All eyes are now on the wholesale price index-based inflation data for August, scheduled to be released on Wednesday. It remains to be seen if that rate — expected to touch double digits — would carry more weight than the latest IIP growth figures. “Inflation is going to be very close to 10 per cent (for August). We are expecting inflation to remain very difficult till November and maybe December, and then begin to slow down,” said Prof Kaushik Basu, Chief Economic Adviser to the Finance Ministry.
Among the major IIP segments, the Index for Manufacturing rose by a paltry 2.3 per cent in July, while amounting to 2.8 per cent for mining and 13.1 per cent for electricity. During the same month of last year, the year-on-year growth rates were 9.9 per cent for the general IIP, 10.8 per cent for manufacturing, 8.7 per cent for mining and 3.7 per cent for electricity.
The cumulative industrial growth during the first four months of this fiscal worked out to just 5.8 per cent (compared with 9.7 per cent for April-July 2010-11), with these at six per cent (10.5 per cent) for manufacturing, 1.1 per cent (8.2 per cent) for mining, and 9.4 per cent (five per cent) for electricity.
Within manufacturing (besides capital goods and intermediate goods), the basic goods sub-segment grew by 10.1 per cent (against 4.4 per cent in July 2010), with consumer durables (8.6 per cent versus 14.8 per cent) and non-durables (4.1 per cent versus minus 0.9 per cent) also doing relatively well.

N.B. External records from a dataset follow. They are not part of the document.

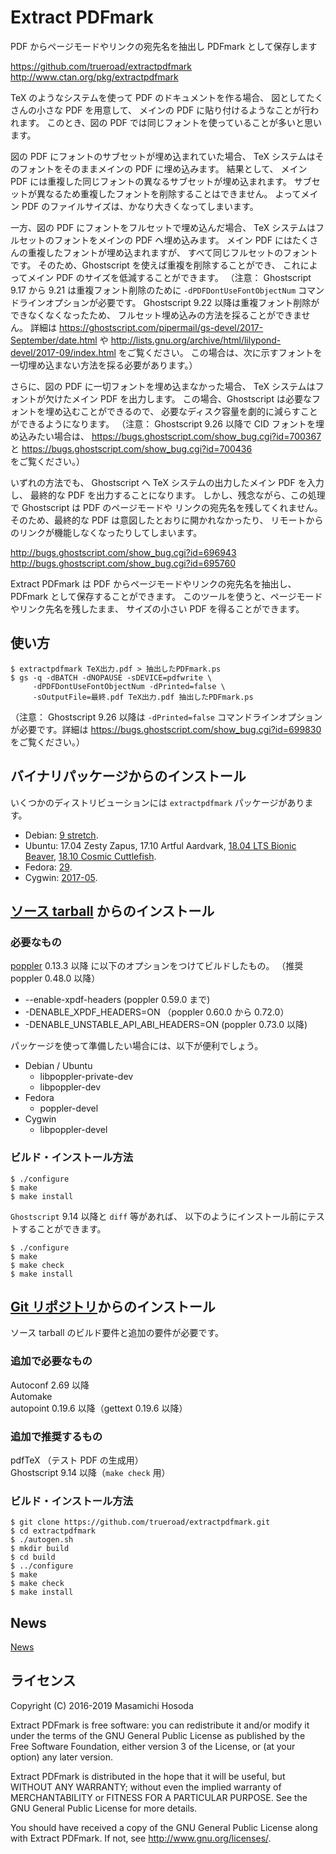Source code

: <!-- -*- coding: utf-8 -*- -->
# Extract PDFmark

PDF からページモードやリンクの宛先名を抽出し PDFmark として保存します

https://github.com/trueroad/extractpdfmark  
http://www.ctan.org/pkg/extractpdfmark

TeX のようなシステムを使って PDF のドキュメントを作る場合、
図としてたくさんの小さな PDF を用意して、
メインの PDF に貼り付けるようなことが行われます。
このとき、図の PDF では同じフォントを使っていることが多いと思います。

図の PDF にフォントのサブセットが埋め込まれていた場合、
TeX システムはそのフォントをそのままメインの PDF に埋め込みます。
結果として、
メイン PDF には重複した同じフォントの異なるサブセットが埋め込まれます。
サブセットが異なるため重複したフォントを削除することはできません。
よってメイン PDF のファイルサイズは、かなり大きくなってしまいます。

一方、図の PDF にフォントをフルセットで埋め込んだ場合、
TeX システムはフルセットのフォントをメインの PDF へ埋め込みます。
メイン PDF にはたくさんの重複したフォントが埋め込まれますが、
すべて同じフルセットのフォントです。
そのため、Ghostscript を使えば重複を削除することができ、
これによってメイン PDF のサイズを低減することができます。
（注意： Ghostscript 9.17 から 9.21 は重複フォント削除のために
`-dPDFDontUseFontObjectNum` コマンドラインオプションが必要です。
Ghostscript 9.22 以降は重複フォント削除ができなくなくなったため、
フルセット埋め込みの方法を採ることができません。
詳細は https://ghostscript.com/pipermail/gs-devel/2017-September/date.html
や http://lists.gnu.org/archive/html/lilypond-devel/2017-09/index.html
をご覧ください。
この場合は、次に示すフォントを一切埋め込まない方法を採る必要があります。）

さらに、図の PDF に一切フォントを埋め込まなかった場合、
TeX システムはフォントが欠けたメイン PDF を出力します。
この場合、Ghostscript は必要なフォントを埋め込むことができるので、
必要なディスク容量を劇的に減らすことができるようになります。
（注意： Ghostscript 9.26 以降で CID フォントを埋め込みたい場合は、
https://bugs.ghostscript.com/show_bug.cgi?id=700367
と https://bugs.ghostscript.com/show_bug.cgi?id=700436
をご覧ください。）

いずれの方法でも、
Ghostscript へ TeX システムの出力したメイン PDF を入力し、
最終的な PDF を出力することになります。
しかし、残念ながら、この処理で Ghostscript は PDF のページモードや
リンクの宛先名を残してくれません。
そのため、最終的な PDF は意図したとおりに開かれなかったり、
リモートからのリンクが機能しなくなったりしてしまいます。

http://bugs.ghostscript.com/show_bug.cgi?id=696943  
http://bugs.ghostscript.com/show_bug.cgi?id=695760

Extract PDFmark は PDF からページモードやリンクの宛先名を抽出し、
PDFmark として保存することができます。
このツールを使うと、ページモードやリンク先名を残したまま、
サイズの小さい PDF を得ることができます。

## 使い方

    $ extractpdfmark TeX出力.pdf > 抽出したPDFmark.ps
    $ gs -q -dBATCH -dNOPAUSE -sDEVICE=pdfwrite \
         -dPDFDontUseFontObjectNum -dPrinted=false \
         -sOutputFile=最終.pdf TeX出力.pdf 抽出したPDFmark.ps

（注意： Ghostscript 9.26 以降は `-dPrinted=false`
コマンドラインオプションが必要です。詳細は
https://bugs.ghostscript.com/show_bug.cgi?id=699830
をご覧ください。）

## バイナリパッケージからのインストール

いくつかのディストリビューションには `extractpdfmark` パッケージがあります。

* Debian:
[9 stretch](https://packages.debian.org/stretch/extractpdfmark).
* Ubuntu:
17.04 Zesty Zapus,
17.10 Artful Aardvark,
[18.04 LTS Bionic Beaver](https://packages.ubuntu.com/bionic/extractpdfmark),
[18.10 Cosmic Cuttlefish](https://packages.ubuntu.com/cosmic/extractpdfmark).
* Fedora:
[29](https://apps.fedoraproject.org/packages/extractpdfmark).
* Cygwin:
[2017-05](https://sourceware.org/ml/cygwin-announce/2017-05/msg00030.html).

## [ソース tarball](https://github.com/trueroad/extractpdfmark/releases/download/v1.0.3/extractpdfmark-1.0.3.tar.gz) からのインストール

### 必要なもの

[poppler](https://poppler.freedesktop.org/) 0.13.3 以降
に以下のオプションをつけてビルドしたもの。
（推奨 poppler 0.48.0 以降）

* --enable-xpdf-headers (poppler 0.59.0 まで)
* -DENABLE_XPDF_HEADERS=ON （poppler 0.60.0 から 0.72.0）
* -DENABLE_UNSTABLE_API_ABI_HEADERS=ON (poppler 0.73.0 以降)

パッケージを使って準備したい場合には、以下が便利でしょう。

* Debian / Ubuntu
  + libpoppler-private-dev
  + libpoppler-dev
* Fedora
  + poppler-devel
* Cygwin
  + libpoppler-devel

### ビルド・インストール方法

    $ ./configure
    $ make
    $ make install

`Ghostscript` 9.14 以降と `diff` 等があれば、
以下のようにインストール前にテストすることができます。

    $ ./configure
    $ make
    $ make check
    $ make install

## [Git リポジトリ](https://github.com/trueroad/extractpdfmark)からのインストール

ソース tarball のビルド要件と追加の要件が必要です。

### 追加で必要なもの

Autoconf 2.69 以降  
Automake  
autopoint 0.19.6 以降（gettext 0.19.6 以降）

### 追加で推奨するもの

pdfTeX （テスト PDF の生成用）  
Ghostscript 9.14 以降（`make check` 用）

### ビルド・インストール方法

    $ git clone https://github.com/trueroad/extractpdfmark.git
    $ cd extractpdfmark
    $ ./autogen.sh
    $ mkdir build
    $ cd build
    $ ../configure
    $ make
    $ make check
    $ make install

## News

[News](./NEWS)

## ライセンス

Copyright (C) 2016-2019 Masamichi Hosoda

Extract PDFmark is free software: you can redistribute it and/or modify
it under the terms of the GNU General Public License as published by
the Free Software Foundation, either version 3 of the License, or
(at your option) any later version.

Extract PDFmark is distributed in the hope that it will be useful,
but WITHOUT ANY WARRANTY; without even the implied warranty of
MERCHANTABILITY or FITNESS FOR A PARTICULAR PURPOSE.  See the
GNU General Public License for more details.

You should have received a copy of the GNU General Public License
along with Extract PDFmark.  If not, see <http://www.gnu.org/licenses/>.
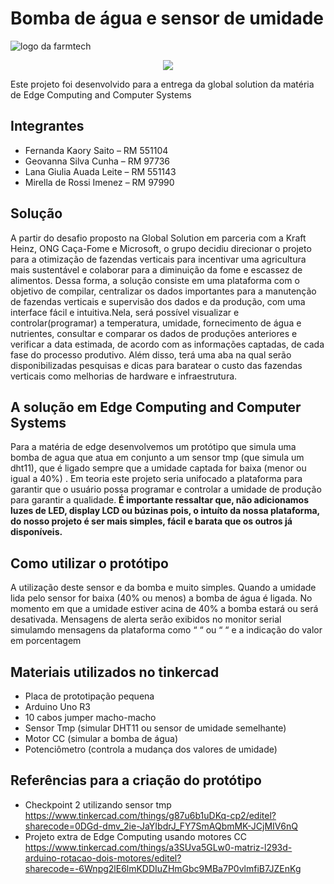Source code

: # Bomba de água e sensor de umidade
![logo da farmtech](https://github.com/fernandakaory/gs_edge/assets/126582859/693de95d-6cc7-40fe-924f-4616fb730f5a)

<p align="center">
<img src="http://img.shields.io/static/v1?label=STATUS&message=EM%20DESENVOLVIMENTO&color=GREEN&style=for-the-badge"/>
</p>
Este projeto foi desenvolvido para a entrega da global solution da matéria de Edge Computing and Computer Systems

## Integrantes
- Fernanda Kaory Saito – RM 551104
- Geovanna Silva Cunha – RM 97736
- Lana Giulia Auada Leite – RM 551143
- Mirella de Rossi Imenez – RM 97990

## Solução
A partir do desafio proposto na Global Solution em parceria com a Kraft Heinz, ONG Caça-Fome e Microsoft, o grupo decidiu direcionar o projeto para a otimização de fazendas verticais para incentivar uma agricultura mais sustentável e colaborar para a diminuição da fome e escassez de alimentos.
Dessa forma, a solução consiste em uma plataforma com o objetivo de compilar, centralizar os dados importantes para a manutenção de fazendas verticais e supervisão dos dados e da produção, com uma interface fácil e intuitiva.Nela, será possível visualizar e controlar(programar) a temperatura, umidade, fornecimento de água e nutrientes,
consultar e comparar os dados de produções anteriores e verificar a data estimada, de acordo com as informações captadas, de cada fase do processo produtivo. 
Além disso, terá uma aba na qual serão disponibilizadas pesquisas e dicas para baratear o custo das fazendas verticais como melhorias de hardware e infraestrutura.

## A solução em Edge Computing and Computer Systems
Para a matéria de edge desenvolvemos  um protótipo que simula uma bomba de agua que atua em conjunto a um sensor tmp (que simula um dht11), que é ligado sempre que a umidade captada for baixa (menor ou igual a 40%) . Em teoria este projeto seria unifocado a plataforma para garantir que o usuário possa programar e controlar a umidade de produção para garantir a qualidade.
**É importante ressaltar que, não adicionamos luzes de LED, display LCD ou búzinas pois, o intuíto da nossa plataforma, do nosso projeto é ser mais simples, fácil e barata que os outros já disponíveis.** 

## Como utilizar o protótipo 
A utilização deste sensor e da bomba e muito simples. Quando a umidade lida pelo sensor for baixa (40% ou menos) a bomba de água é ligada. No momento em que a umidade estiver acina de 40% a bomba estará ou será desativada. Mensagens de alerta serão exibidos no monitor serial simulamdo mensagens da plataforma como “ “ ou “ “ e a indicação do valor em porcentagem 

## Materiais utilizados no tinkercad
- Placa de prototipação pequena
- Arduino Uno R3
- 10 cabos jumper macho-macho
- Sensor Tmp (simular DHT11 ou sensor de umidade semelhante)
- Motor CC (simular a bomba de água)
- Potenciômetro (controla a mudança dos valores de umidade)

## Referências para a criação do protótipo
- Checkpoint 2 utilizando sensor tmp 
https://www.tinkercad.com/things/g87u6b1uDKq-cp2/editel?sharecode=0DGd-dmv_2ie-JaYIbdrJ_FY7SmAQbmMK-JCjMIV6nQ
- Projeto extra de Edge Computing usando motores CC
https://www.tinkercad.com/things/a3SUva5GLw0-matriz-l293d-arduino-rotacao-dois-motores/editel?sharecode=-6Wnpg2lE6lmKDDIuZHmGbc9MBa7P0vlmfiB7JZEnKg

For the April-July period, capital goods production stood higher by 7.6 per cent year-on-year (against 23.1 per cent in these four months of 2010-11), with the corresponding growth rates at 4.2 per cent (18.4 per cent) for consumer durables, 4.9 per cent (3.8 per cent) for non-durables, 7.9 per cent (5.2 per cent) for basic goods and 0.8 per cent (10.1 per cent) for intermediate goods.